**Exercise:** Please print exactly the lines from the line containing "Of souls, and to your scatter'd bodies go;" through the end of the data, no more, and keep pictures out of the copy.

[Rendered images with source text]

______

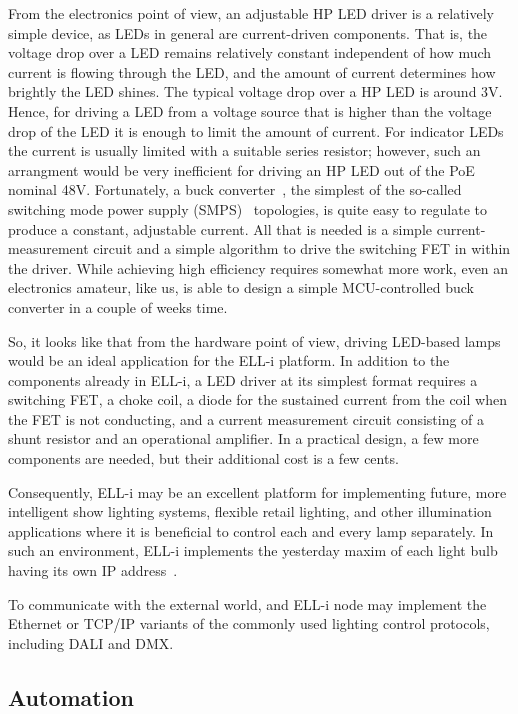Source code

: \documentclass[draft,a4paper]{siamltex}
\begin{document}
From the electronics point of view, an adjustable HP LED driver is a
relatively simple device, as LEDs in general are current-driven
components.  That is, the voltage drop over a LED remains relatively
constant independent of how much current is flowing through the LED,
and the amount of current determines how brightly the LED shines.  The
typical voltage drop over a HP LED is around 3V.  Hence, for driving a
LED from a voltage source that is higher than the voltage drop of the
LED it is enough to limit the amount of current.  For indicator LEDs
the current is usually limited with a suitable series resistor;
however, such an arrangment would be very inefficient for driving an
HP LED out of the PoE nominal 48V.  Fortunately, a buck
converter~\cite{buck-converter}, the simplest of the so-called
switching mode power supply (SMPS)~\cite{SMPS} topologies, is quite
easy to regulate to produce a constant, adjustable current.  All that
is needed is a simple current-measurement circuit and a simple
algorithm to drive the switching FET in within the driver.  While
achieving high efficiency requires somewhat more work, even an
electronics amateur, like us, is able to design a simple
MCU-controlled buck converter in a couple of weeks time.

So, it looks like that from the hardware point of view, driving
LED-based lamps would be an ideal application for the ELL-i platform.
In addition to the components already in ELL-i, a LED driver at its
simplest format requires a switching FET, a choke coil, a diode for
the sustained current from the coil when the FET is not conducting,
and a current measurement circuit consisting of a shunt resistor and
an operational amplifier.  In a practical design, a few more
components are needed, but their additional cost is a few cents.

Consequently, ELL-i may be an excellent platform for implementing
future, more intelligent show lighting systems, flexible retail
lighting, and other illumination applications where it is beneficial
to control each and every lamp separately.  In such an environment,
ELL-i implements the yesterday maxim of each light bulb having its own
IP address~\cite{lightbulb}.

To communicate with the external world, and ELL-i node may implement
the Ethernet or TCP/IP variants of the commonly used lighting control
protocols, including DALI\cite{DALI} and DMX\cite{DMX}.

\subsection{Automation}
\end{document}
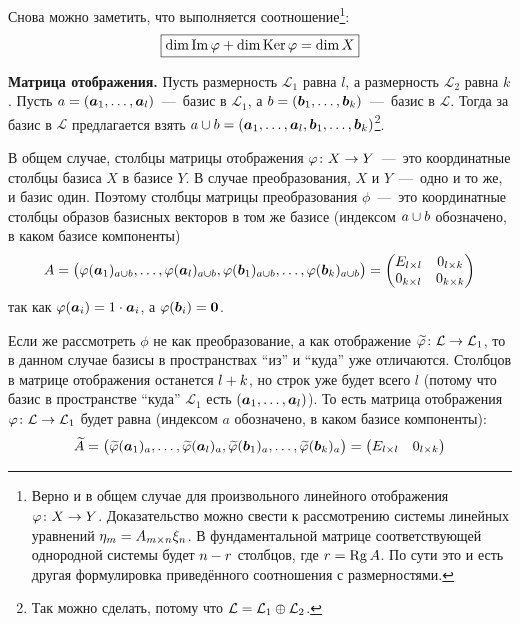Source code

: \documentclass[a4paper,12pt]{article}
\DeclareMathOperator{\Imag}{Im}
\begin{document}
\begin{solution}
    Снова можно заметить, что выполняется соотношение\footnote{Верно и в общем случае для произвольного линейного отображения $\phi \colon X \hm\to Y$. Доказательство можно свести к рассмотрению системы линейных уравнений $\eta_m \hm= A_{m\times n} \xi_n$. В фундаментальной матрице соответствующей однородной системы будет $n \hm- r$ столбцов, где $r \hm= \Rg A$. По сути это и есть другая формулировка приведённого соотношения с размерностями.}:
    \[
      \boxed{\dim\Imag\phi + \dim\Ker\phi = \dim X}
    \]
    
    \medskip
    
    \textbf{Матрица отображения.} Пусть размерность $\mathcal L_1$ равна $l$, а размерность $\mathcal L_2$ равна $k$.
    Пусть $a \hm= (\bds a_1, \ldots, \bds a_l)$~---~базис в $\mathcal L_1$, а $b \hm= (\bds b_1, \ldots, \bds b_k)$~---~базис в $\mathcal L$.
    Тогда за базис в $\mathcal L$ предлагается взять $a \hm\cup b \hm= (\bds a_1, \ldots, \bds a_l, \bds b_1, \ldots, \bds b_k)$\footnote{Так можно сделать, потому что $\mathcal L \hm= \mathcal L_1 \hm\oplus \mathcal L_2$.}.
    
    В общем случае, столбцы матрицы отображения $\phi\colon X \hm\to Y$~---~это координатные столбцы базиса $X$ в базисе $Y$.
    В случае преобразования, $X$ и $Y$~---~одно и то же, и базис один.
    Поэтому столбцы матрицы преобразования $\phi$~---~это координатные столбцы образов базисных векторов в том же базисе (индексом $a \hm\cup b$ обозначено, в каком базисе компоненты)
    \[
      A = \bigl(\varphi(\boldsymbol a_1)_{a \cup b}, \ldots, \varphi(\boldsymbol a_l)_{a \cup b}, \varphi(\boldsymbol b_1)_{a \cup b}, \ldots, \varphi(\boldsymbol b_k)_{a \cup b}\bigr)
      = \begin{pmatrix}
        E_{l \times l} & 0_{l \times k}\\
        0_{k \times l} & 0_{k \times k}
      \end{pmatrix}
    \]
    так как $\phi(\bds a_i) \hm= 1 \hm\cdot \bds a_i$, а $\phi(\bds b_i) \hm= \bds 0$.
    
    Если же рассмотреть $\phi$ не как преобразование, а как отображение $\widetilde\phi\colon \mathcal L \hm\to \mathcal L_1$, то в данном случае базисы в пространствах ``из'' и ``куда'' уже отличаются.
    Столбцов в матрице отображения останется $l \hm+ k$, но строк уже будет всего $l$ (потому что базис в пространстве ``куда'' $\mathcal L_1$ есть $(\boldsymbol a_1, \ldots, \boldsymbol a_l)$).
    То есть матрица отображения $\phi\colon \mathcal L \hm\to \mathcal L_1$ будет равна (индексом $a$ обозначено, в каком базисе компоненты):
    \[
      \widetilde A = \bigl(\widetilde{\varphi}(\boldsymbol a_1)_{a}, \ldots, \widetilde{\varphi}(\boldsymbol a_l)_{a}, \widetilde{\varphi}(\boldsymbol b_1)_{a}, \ldots, \widetilde{\varphi}(\boldsymbol b_k)_{a}\bigr)
      = \begin{pmatrix}
        E_{l \times l} & 0_{l \times k}
      \end{pmatrix}
    \]
  \end{solution}
\end{document}

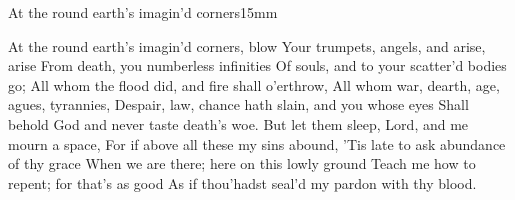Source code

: \begin{poem}{At the round earth's imagin'd corners}{15mm}
  \begin{stanza}
    At the round earth's imagin'd corners, blow
Your trumpets, angels, and arise, arise
From death, you numberless infinities
Of souls, and to your scatter'd bodies go;
All whom the flood did, and fire shall o'erthrow,
All whom war, dearth, age, agues, tyrannies,
Despair, law, chance hath slain, and you whose eyes
Shall behold God and never taste death's woe.
But let them sleep, Lord, and me mourn a space,
For if above all these my sins abound,
'Tis late to ask abundance of thy grace
When we are there; here on this lowly ground
Teach me how to repent; for that's as good
As if thou'hadst seal'd my pardon with thy blood.
\end{stanza}
\end{poem}
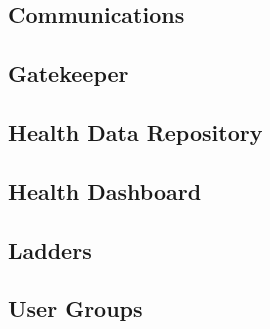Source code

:     \subsection{Communications}

    \subsection{Gatekeeper}

    \subsection{Health Data Repository}

    \subsection{Health Dashboard}

    \subsection{Ladders}

    \subsection{User Groups}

______

**Answer for this exercise:**
Of souls, and to your scatter'd bodies go;
All whom the flood did, and fire shall o'erthrow,
All whom war, dearth, age, agues, tyrannies,
Despair, law, chance hath slain, and you whose eyes
Shall behold God and never taste death's woe.
But let them sleep, Lord, and me mourn a space,
For if above all these my sins abound,
'Tis late to ask abundance of thy grace
When we are there; here on this lowly ground
Teach me how to repent; for that's as good
As if thou'hadst seal'd my pardon with thy blood.
\end{stanza}
\end{poem}
Source code

:     \subsection{Communications}

    \subsection{Gatekeeper}

    \subsection{Health Data Repository}

    \subsection{Health Dashboard}

    \subsection{Ladders}

    \subsection{User Groups}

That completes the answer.